Le Nabab, Monpavon, le préfet, un des généraux montèrent pour l’aller dans le premier carrosse, les autres prirent place dans le second, dans des voitures à la suite. Les curés, les maires, tout enflammés de la bombance, coururent se mettre à la tête des orphéons de leur paroisse qui devaient aller au-devant du cortège, et tout s’ébranla sur la route de Giffas.

Il faisait un temps superbe, mais chaud et lourd, en avance de trois mois sur la saison, comme il arrive souvent en ces pays impétueux où tout se hâte, où tout arrive avant l’heure.
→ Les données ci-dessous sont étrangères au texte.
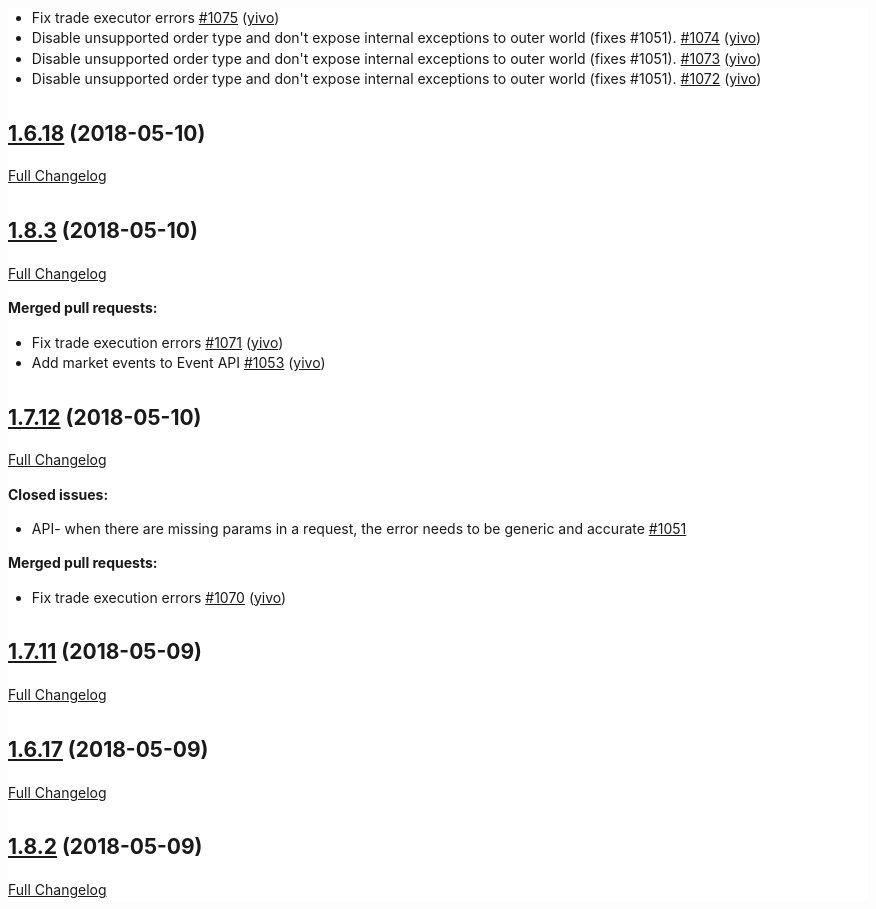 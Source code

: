 - Fix trade executor errors [\#1075](https://github.com/powermobileteam/peatio/pull/1075) ([yivo](https://github.com/yivo))
- Disable unsupported order type and don't expose internal exceptions to outer world \(fixes \#1051\). [\#1074](https://github.com/powermobileteam/peatio/pull/1074) ([yivo](https://github.com/yivo))
- Disable unsupported order type and don't expose internal exceptions to outer world \(fixes \#1051\). [\#1073](https://github.com/powermobileteam/peatio/pull/1073) ([yivo](https://github.com/yivo))
- Disable unsupported order type and don't expose internal exceptions to outer world \(fixes \#1051\). [\#1072](https://github.com/powermobileteam/peatio/pull/1072) ([yivo](https://github.com/yivo))

## [1.6.18](https://github.com/powermobileteam/peatio/tree/1.6.18) (2018-05-10)
[Full Changelog](https://github.com/powermobileteam/peatio/compare/1.8.3...1.6.18)

## [1.8.3](https://github.com/powermobileteam/peatio/tree/1.8.3) (2018-05-10)
[Full Changelog](https://github.com/powermobileteam/peatio/compare/1.7.12...1.8.3)

**Merged pull requests:**

- Fix trade execution errors [\#1071](https://github.com/powermobileteam/peatio/pull/1071) ([yivo](https://github.com/yivo))
- Add market events to Event API [\#1053](https://github.com/powermobileteam/peatio/pull/1053) ([yivo](https://github.com/yivo))

## [1.7.12](https://github.com/powermobileteam/peatio/tree/1.7.12) (2018-05-10)
[Full Changelog](https://github.com/powermobileteam/peatio/compare/1.7.11...1.7.12)

**Closed issues:**

- API- when there are missing params in a request, the error needs to be generic and accurate [\#1051](https://github.com/powermobileteam/peatio/issues/1051)

**Merged pull requests:**

- Fix trade execution errors [\#1070](https://github.com/powermobileteam/peatio/pull/1070) ([yivo](https://github.com/yivo))

## [1.7.11](https://github.com/powermobileteam/peatio/tree/1.7.11) (2018-05-09)
[Full Changelog](https://github.com/powermobileteam/peatio/compare/1.6.17...1.7.11)

## [1.6.17](https://github.com/powermobileteam/peatio/tree/1.6.17) (2018-05-09)
[Full Changelog](https://github.com/powermobileteam/peatio/compare/1.8.2...1.6.17)

## [1.8.2](https://github.com/powermobileteam/peatio/tree/1.8.2) (2018-05-09)
[Full Changelog](https://github.com/powermobileteam/peatio/compare/1.8.1...1.8.2)

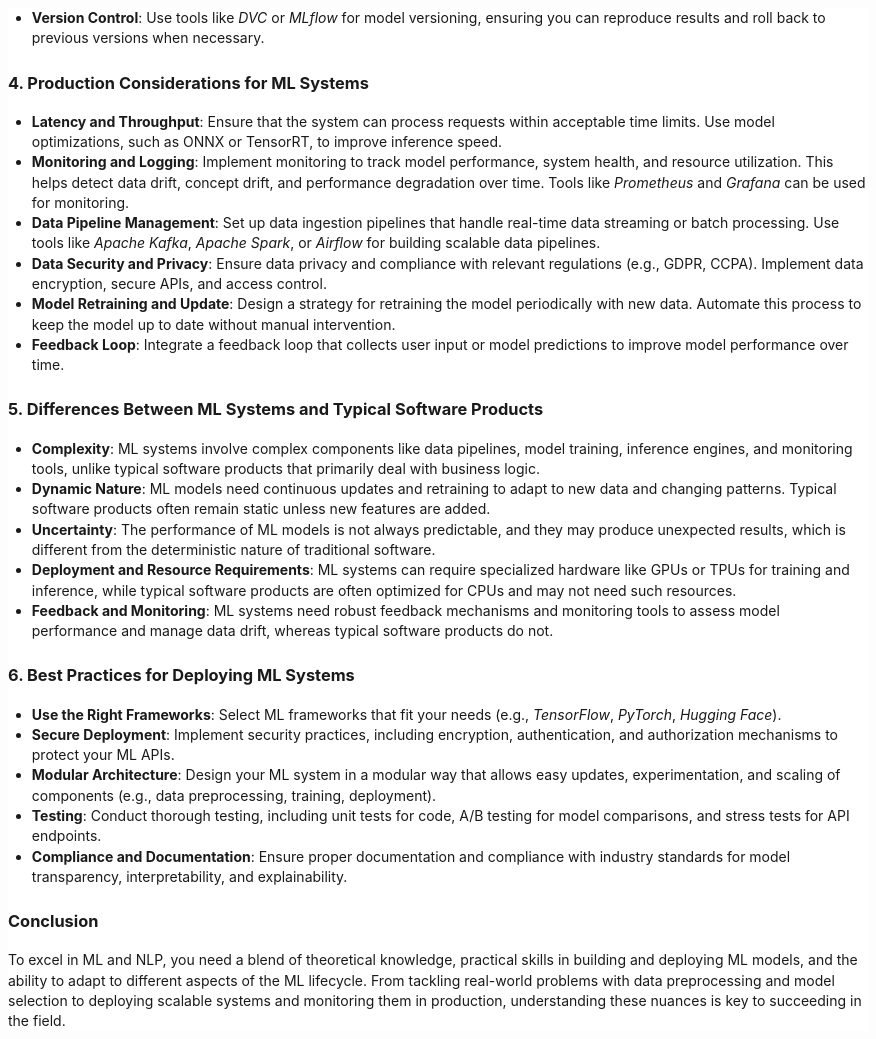 - **Version Control**: Use tools like *DVC* or *MLflow* for model versioning, ensuring you can reproduce results and roll back to previous versions when necessary.

### **4. Production Considerations for ML Systems**
- **Latency and Throughput**: Ensure that the system can process requests within acceptable time limits. Use model optimizations, such as ONNX or TensorRT, to improve inference speed.
- **Monitoring and Logging**: Implement monitoring to track model performance, system health, and resource utilization. This helps detect data drift, concept drift, and performance degradation over time. Tools like *Prometheus* and *Grafana* can be used for monitoring.
- **Data Pipeline Management**: Set up data ingestion pipelines that handle real-time data streaming or batch processing. Use tools like *Apache Kafka*, *Apache Spark*, or *Airflow* for building scalable data pipelines.
- **Data Security and Privacy**: Ensure data privacy and compliance with relevant regulations (e.g., GDPR, CCPA). Implement data encryption, secure APIs, and access control.
- **Model Retraining and Update**: Design a strategy for retraining the model periodically with new data. Automate this process to keep the model up to date without manual intervention.
- **Feedback Loop**: Integrate a feedback loop that collects user input or model predictions to improve model performance over time.

### **5. Differences Between ML Systems and Typical Software Products**
- **Complexity**: ML systems involve complex components like data pipelines, model training, inference engines, and monitoring tools, unlike typical software products that primarily deal with business logic.
- **Dynamic Nature**: ML models need continuous updates and retraining to adapt to new data and changing patterns. Typical software products often remain static unless new features are added.
- **Uncertainty**: The performance of ML models is not always predictable, and they may produce unexpected results, which is different from the deterministic nature of traditional software.
- **Deployment and Resource Requirements**: ML systems can require specialized hardware like GPUs or TPUs for training and inference, while typical software products are often optimized for CPUs and may not need such resources.
- **Feedback and Monitoring**: ML systems need robust feedback mechanisms and monitoring tools to assess model performance and manage data drift, whereas typical software products do not.

### **6. Best Practices for Deploying ML Systems**
- **Use the Right Frameworks**: Select ML frameworks that fit your needs (e.g., *TensorFlow*, *PyTorch*, *Hugging Face*).
- **Secure Deployment**: Implement security practices, including encryption, authentication, and authorization mechanisms to protect your ML APIs.
- **Modular Architecture**: Design your ML system in a modular way that allows easy updates, experimentation, and scaling of components (e.g., data preprocessing, training, deployment).
- **Testing**: Conduct thorough testing, including unit tests for code, A/B testing for model comparisons, and stress tests for API endpoints.
- **Compliance and Documentation**: Ensure proper documentation and compliance with industry standards for model transparency, interpretability, and explainability.

### **Conclusion**
To excel in ML and NLP, you need a blend of theoretical knowledge, practical skills in building and deploying ML models, and the ability to adapt to different aspects of the ML lifecycle. From tackling real-world problems with data preprocessing and model selection to deploying scalable systems and monitoring them in production, understanding these nuances is key to succeeding in the field.
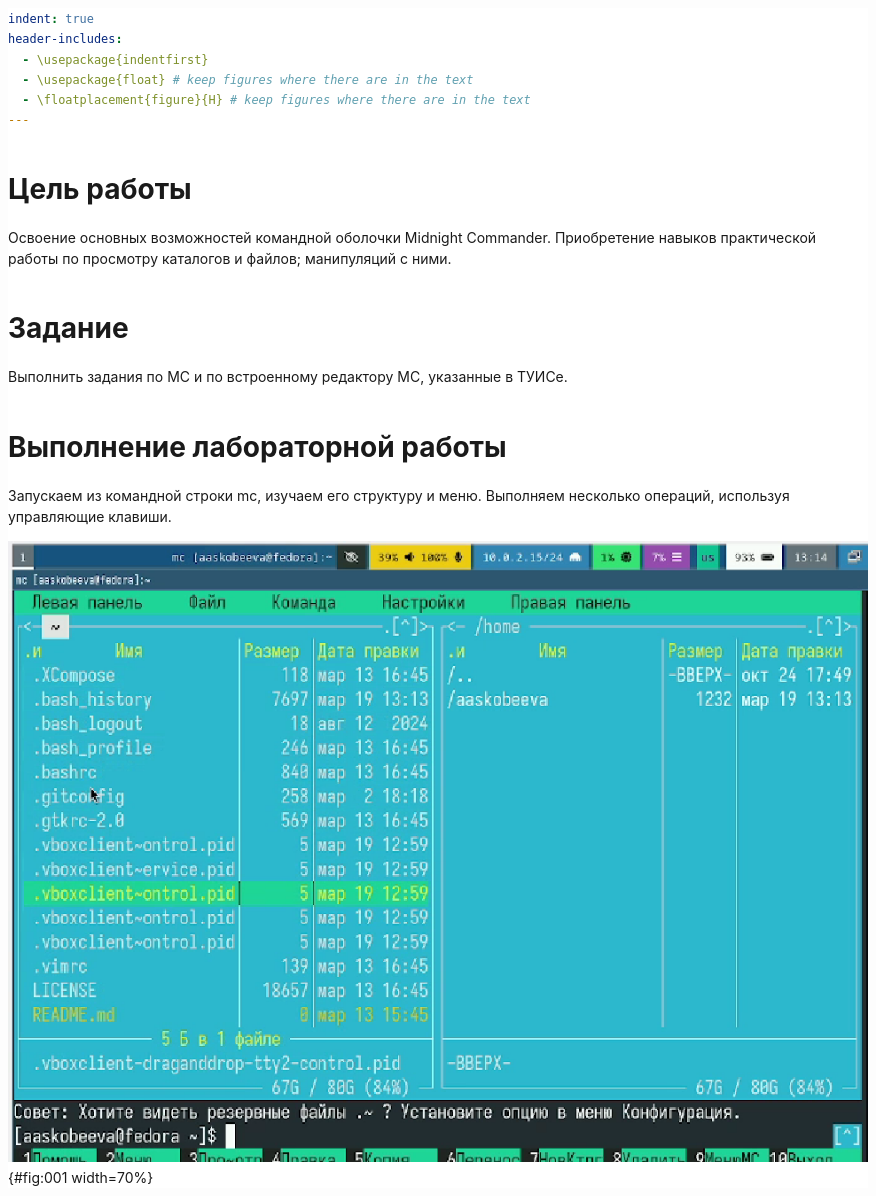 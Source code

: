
 ```yaml
indent: true
header-includes:
  - \usepackage{indentfirst}
  - \usepackage{float} # keep figures where there are in the text
  - \floatplacement{figure}{H} # keep figures where there are in the text
---
```


# Цель работы

Освоение основных возможностей командной оболочки Midnight Commander. Приобретение навыков практической работы по просмотру каталогов и файлов; манипуляций
с ними.

# Задание

Выполнить задания по MC и по встроенному редактору MC, указанные в ТУИСе.

# Выполнение лабораторной работы

Запускаем из командной строки mc, изучаем его структуру и меню. Выполняем несколько операций, используя управляющие клавиши. 

![Изучаем редактор, выполняя различные команды](image/1.png){#fig:001 width=70%}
Quoiqu’il n’y eût pas un nuage visible, l’immobilité de l’atmosphère, où le vent venait de tomber subitement comme une voile qu’on abat, l’espace ébloui, chauffé à blanc, une solennité silencieuse planant sur la nature, tout annonçait un orage en train de se former dans quelque coin de l’horizon. L’immense torpeur des choses gagnait peu à peu les êtres. On n’entendait que les sonnailles des mules allant d’un amble assez lent, la marche rythmée et lourde sur la poussière craquante des bandes de chanteurs que Cardailhac disposait de distance en distance, et de temps à autre, dans la double haie grouillante qui bordait le chemin au loin déroulé, un appel, des voix d’enfants, le cri d’un revendeur d’eau fraîche, accompagnement obligé de toutes les fêtes du Midi en plein air.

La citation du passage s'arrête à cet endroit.